The downside is that the operation isn’t guaranteed to work. For 65% of patients, it’s successful – you get to skip to the end and avoid what could potentially be many months of pain. For 30% of patients, it doesn’t help. For 5% of patients, there are complications that make things worse.
That’s not the best odds. Find twenty people in my condition. If they all have the operation, one of them will end up regretting it. Eek.
Plus it’s a major operation. The recovery time is quite long. I’d be unable to return to work for a minimum of six weeks, possibly as long as three months. That would suck.
The alternative is I just let nature take it’s course.
It’ll hurt, but I’m told that this will wax and wane as things progress. There will be good weeks and bad weeks. And there are things I can do to manage the pain as this happens:
Losing some weight – the less weight that my spine has to support, the less pressure that gets put on the joint. So I’ve gotta learn to avoid the vending machines at work!
Strengthening my core muscles – the more of my weight that my muscles support, the less my spine needs to do. Lots of swimming and stretching and walking. Every day.
I hear pilates is good, too. And I could carry on with physio to help build up muscles.
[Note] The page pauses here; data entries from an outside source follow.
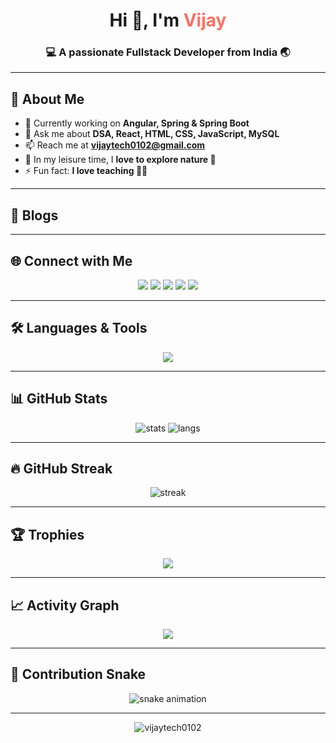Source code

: <!-- Profile Header -->
<h1 align="center">
  Hi 👋, I'm <span style="color:#ff6f61;">Vijay</span>
</h1>
<h3 align="center">💻 A passionate Fullstack Developer from India 🌏</h3>

---

## 🚀 About Me
- 🌱 Currently working on **Angular, Spring & Spring Boot**
- 💬 Ask me about **DSA, React, HTML, CSS, JavaScript, MySQL**
- 📫 Reach me at **vijaytech0102@gmail.com**
- 👯 In my leisure time, I **love to explore nature 🌿**
- ⚡ Fun fact: **I love teaching 🧑‍🏫**

---

## 📝 Blogs
<!-- BLOG-POST-LIST:START -->
<!-- BLOG-POST-LIST:END -->

---

## 🌐 Connect with Me
<p align="center">
  <a href="https://dev.to/vijaytech0102" target="blank"><img src="https://img.shields.io/badge/Dev.to-0A0A0A?style=for-the-badge&logo=dev.to&logoColor=white"/></a>
  <a href="https://linkedin.com/in/altairvijay000" target="blank"><img src="https://img.shields.io/badge/LinkedIn-0077b5?style=for-the-badge&logo=linkedin&logoColor=white"/></a>
  <a href="https://instagram.com/altair_vijay" target="blank"><img src="https://img.shields.io/badge/Instagram-e4405f?style=for-the-badge&logo=instagram&logoColor=white"/></a>
  <a href="https://www.hackerrank.com/vijaytech0102" target="blank"><img src="https://img.shields.io/badge/Hackerrank-2EC866?style=for-the-badge&logo=hackerrank&logoColor=white"/></a>
  <a href="https://www.leetcode.com/vijaytech0102" target="blank"><img src="https://img.shields.io/badge/LeetCode-FFA116?style=for-the-badge&logo=leetcode&logoColor=white"/></a>
</p>

---

## 🛠️ Languages & Tools
<p align="center">
  <img src="https://skillicons.dev/icons?i=c,cpp,html,css,js,react,angular,java,spring,python,django,mysql,mongodb,git,github,postman,docker,kubernetes,aws,ps,figma" />
</p>

---

## 📊 GitHub Stats
<p align="center">
  <img src="https://github-readme-stats.vercel.app/api?username=vijaytech0102&show_icons=true&theme=radical" alt="stats"/>
  <img src="https://github-readme-stats.vercel.app/api/top-langs/?username=vijaytech0102&layout=compact&theme=radical" alt="langs"/>
</p>

---

## 🔥 GitHub Streak
<p align="center">
  <img src="https://github-readme-streak-stats.herokuapp.com?user=vijaytech0102&theme=dark&hide_border=true" alt="streak"/>
</p>

---

## 🏆 Trophies
<p align="center">
  <img src="https://github-profile-trophy.vercel.app/?username=vijaytech0102&theme=radical&margin-w=15&margin-h=15" />
</p>

---

## 📈 Activity Graph
<p align="center">
  <img src="https://github-readme-activity-graph.vercel.app/graph?username=vijaytech0102&theme=react-dark&hide_border=true" />
</p>

---

## 🐍 Contribution Snake
<p align="center">
  <img src="https://github.com/vijaytech0102/vijaytech0102/blob/output/github-contribution-grid-snake.svg" alt="snake animation"/>
</p>

---

<p align="center"> 
  <img src="https://komarev.com/ghpvc/?username=vijaytech0102&label=Profile%20Views&color=ff69b4&style=flat-square" alt="vijaytech0102" />
</p>
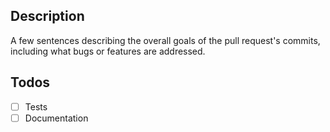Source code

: ## Description
A few sentences describing the overall goals of the pull request's commits, including what bugs or features are addressed.

## Todos
- [ ] Tests
- [ ] Documentation
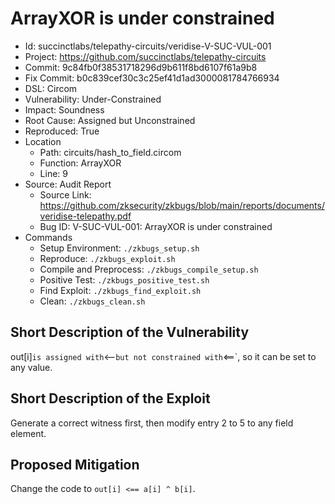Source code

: # ArrayXOR is under constrained

* Id: succinctlabs/telepathy-circuits/veridise-V-SUC-VUL-001
* Project: https://github.com/succinctlabs/telepathy-circuits
* Commit: 9c84fb0f38531718296d9b611f8bd6107f61a9b8
* Fix Commit: b0c839cef30c3c25ef41d1ad3000081784766934
* DSL: Circom
* Vulnerability: Under-Constrained
* Impact: Soundness
* Root Cause: Assigned but Unconstrained
* Reproduced: True
* Location
  - Path: circuits/hash_to_field.circom
  - Function: ArrayXOR
  - Line: 9
* Source: Audit Report
  - Source Link: https://github.com/zksecurity/zkbugs/blob/main/reports/documents/veridise-telepathy.pdf
  - Bug ID: V-SUC-VUL-001: ArrayXOR is under constrained
* Commands
  - Setup Environment: `./zkbugs_setup.sh`
  - Reproduce: `./zkbugs_exploit.sh`
  - Compile and Preprocess: `./zkbugs_compile_setup.sh`
  - Positive Test: `./zkbugs_positive_test.sh`
  - Find Exploit: `./zkbugs_find_exploit.sh`
  - Clean: `./zkbugs_clean.sh`

## Short Description of the Vulnerability

out[i]` is assigned with `<--` but not constrained with `<==`, so it can be set to any value.

## Short Description of the Exploit

Generate a correct witness first, then modify entry 2 to 5 to any field element.

## Proposed Mitigation

Change the code to `out[i] <== a[i] ^ b[i]`.

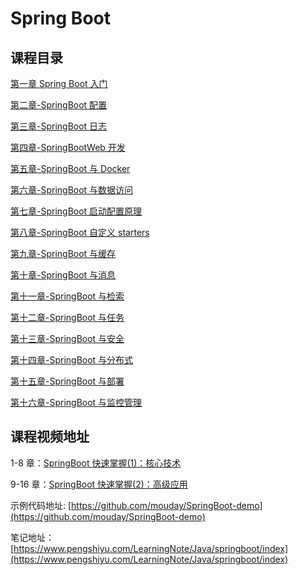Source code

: # Spring Boot

## 课程目录

[第一章 Spring Boot 入门](第一章-SpringBoot入门)

[第二章-SpringBoot 配置](第二章-SpringBoot配置)

[第三章-SpringBoot 日志](第三章-SpringBoot日志)

[第四章-SpringBootWeb 开发](第四章-SpringBootWeb开发)

[第五章-SpringBoot 与 Docker](第五章-SpringBoot与Docker)

[第六章-SpringBoot 与数据访问](第六章-SpringBoot与数据访问)

[第七章-SpringBoot 启动配置原理](第七章-SpringBoot启动配置原理)

[第八章-SpringBoot 自定义 starters](第八章-SpringBoot自定义starters)

[第九章-SpringBoot 与缓存](第九章-SpringBoot与缓存)

[第十章-SpringBoot 与消息](第十章-SpringBoot与消息)

[第十一章-SpringBoot 与检索](第十一章-SpringBoot与检索)

[第十二章-SpringBoot 与任务](第十二章-SpringBoot与任务)

[第十三章-SpringBoot 与安全](第十三章-SpringBoot与安全)

[第十四章-SpringBoot 与分布式](第十四章-SpringBoot与分布式)

[第十五章-SpringBoot 与部署](第十五章-SpringBoot与部署)

[第十六章-SpringBoot 与监控管理](第十六章-SpringBoot与监控管理)

## 课程视频地址

1-8 章：[SpringBoot 快速掌握(1)：核心技术](https://edu.aliyun.com/course/1912)

9-16 章：[SpringBoot 快速掌握(2)：高级应用 ](https://edu.aliyun.com/course/1913)

示例代码地址:
[https://github.com/mouday/SpringBoot-demo](https://github.com/mouday/SpringBoot-demo)

笔记地址：
[https://www.pengshiyu.com/LearningNote/Java/springboot/index](https://www.pengshiyu.com/LearningNote/Java/springboot/index)
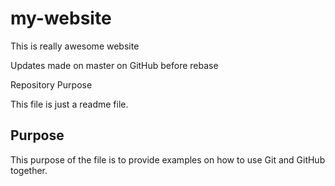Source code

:# my-website

This is really awesome website

Updates made on master on GitHub before rebase


Repository Purpose

This file is just a readme file.

## Purpose

This purpose of the file is to provide examples
on how to use Git and GitHub together.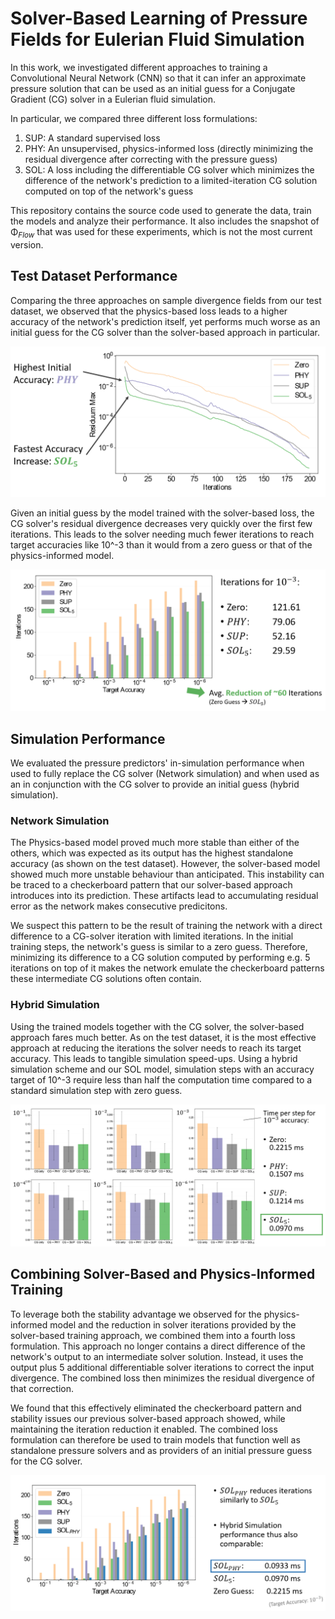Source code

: # Solver-Based Learning of Pressure Fields for Eulerian Fluid Simulation

In this work, we investigated different approaches to training a Convolutional Neural Network (CNN)
so that it can infer an approximate pressure solution that can be used as an initial guess for a 
Conjugate Gradient (CG) solver in a Eulerian fluid simulation.

In particular, we compared three different loss formulations:
1. SUP: A standard supervised loss
2. PHY: An unsupervised, physics-informed loss (directly minimizing the residual divergence after correcting with the pressure guess)
3. SOL: A loss including the differentiable CG solver which minimizes the difference of the network's prediction to a limited-iteration CG solution computed on top of the network's guess

This repository contains the source code used to generate the data, train the models and analyze their performance.
It also includes the snapshot of Φ<sub>*Flow*</sub> that was used for these experiments, which is not the most current version.

## Test Dataset Performance
Comparing the three approaches on sample divergence fields from our test dataset, we observed that the physics-based loss leads to a higher accuracy of the network's prediction itself, yet performs much worse as an initial guess for the CG solver than the solver-based approach in particular.

![TestsetResidual](documentation/figures/results_testset_residual.PNG)

Given an initial guess by the model trained with the solver-based loss, the CG solver's residual divergence decreases very quickly over the first few iterations. This leads to the solver needing much fewer iterations to reach target accuracies like 10^-3 than it would from a zero guess or that of the physics-informed model.

![TestsetIterations](documentation/figures/results_testset_iterations.PNG)

## Simulation Performance
We evaluated the pressure predictors' in-simulation performance when used to fully replace the CG solver (Network simulation) and when used as an in conjunction with the CG solver to provide an initial guess (hybrid simulation).

### Network Simulation
The Physics-based model proved much more stable than either of the others, which was expected as its output has the highest standalone accuracy (as shown on the test dataset). However, the solver-based model showed much more unstable behaviour than anticipated. This instability can be traced to a checkerboard pattern that our solver-based approach introduces into its prediction. These artifacts lead to accumulating residual error as the network makes consecutive predicitons. 

We suspect this pattern to be the result of training the network with a direct difference to a CG-solver iteration with limited iterations. In the initial training steps, the network's guess is similar to a zero guess. Therefore, minimizing its difference to a CG solution computed by performing e.g. 5 iterations on top of it makes the network emulate the checkerboard patterns these intermediate CG solutions often contain.

### Hybrid Simulation
Using the trained models together with the CG solver, the solver-based approach fares much better. As on the test dataset, it is the most effective approach at reducing the iterations the solver needs to reach its target accuracy. This leads to tangible simulation speed-ups. Using a hybrid simulation scheme and our SOL model, simulation steps with an accuracy target of 10^-3 require less than half the computation time compared to a standard simulation step with zero guess.

![HybridSimPerformance](documentation/figures/results_hybridsim_performance.PNG)

## Combining Solver-Based and Physics-Informed Training
To leverage both the stability advantage we observed for the physics-informed model and the reduction in solver iterations provided by the solver-based training approach, we combined them into a fourth loss formulation. This approach no longer contains a direct difference of the network's output to an intermediate solver solution. Instead, it uses the output plus 5 additional differentiable solver iterations to correct the input divergence. The combined loss then minimizes the residual divergence of that correction.

We found that this effectively eliminated the checkerboard pattern and stability issues our previous solver-based approach showed, while maintaining the iteration reduction it enabled. The combined loss formulation can therefore be used to train models that function well as standalone pressure solvers and as providers of an initial pressure guess for the CG solver.

![CombinedLoss](documentation/figures/results_testset_combinedloss.PNG)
Posture – learning to sit and stand and bend in a way that reduces the load on my lower back. No more slouching. And massively reducing the amount of time I spend sitting is important. I’ve switched to a standing desk for work, but I’ll probably write about that another time, as it’s kind of interesting.
More pain medication. Screw being a hero – bring on the pills. If this process is going to hurt like hell, there are a variety of pills that will help take the edge off, and anti-inflammatories that will help calm things down.
I’m not sure which route I’m going to take yet. I’m sort of leaning towards the non-surgical route, but I’m still thinking it through.
Oh woe is me!
No, not at all.
In the grand scheme of things, this isn’t a big deal. It’s not going to kill me. It’s not going to put me in a wheelchair. It’s not even going to stop me getting back into running eventually.
I have a lovely GP. I have very good private health insurance that meant I’ve been seen and diagnosed quicky, and covered the costs of all the physio and consultations and procedures I’ve had so far. I have a tolerant family who are doing so much for me, including kids who are happy to pick up stuff for me to save me having to bend too much. I have an employer who can afford to kit out my office with a ton of new expensive equipment to help me work more easily, and is understanding enough to give me the time I need to get myself sorted.
It’s a massive pain in the arse, and I’m fed up with it. But I know how lucky I am, and how much worse it could be. And I don’t even mean compared with everyone in the world ever – I know at least one person at Hursley whose back is in worse shape than mine.
So for now I’ll shut the hell up about it, because I’m starting to bore myself, let alone the rest of you who have to put up with me.
One final thing. I have no medical knowledge or expertise and am relating my understanding of what I’ve been told about my particular situation. Please don’t use anything in here as medical advice!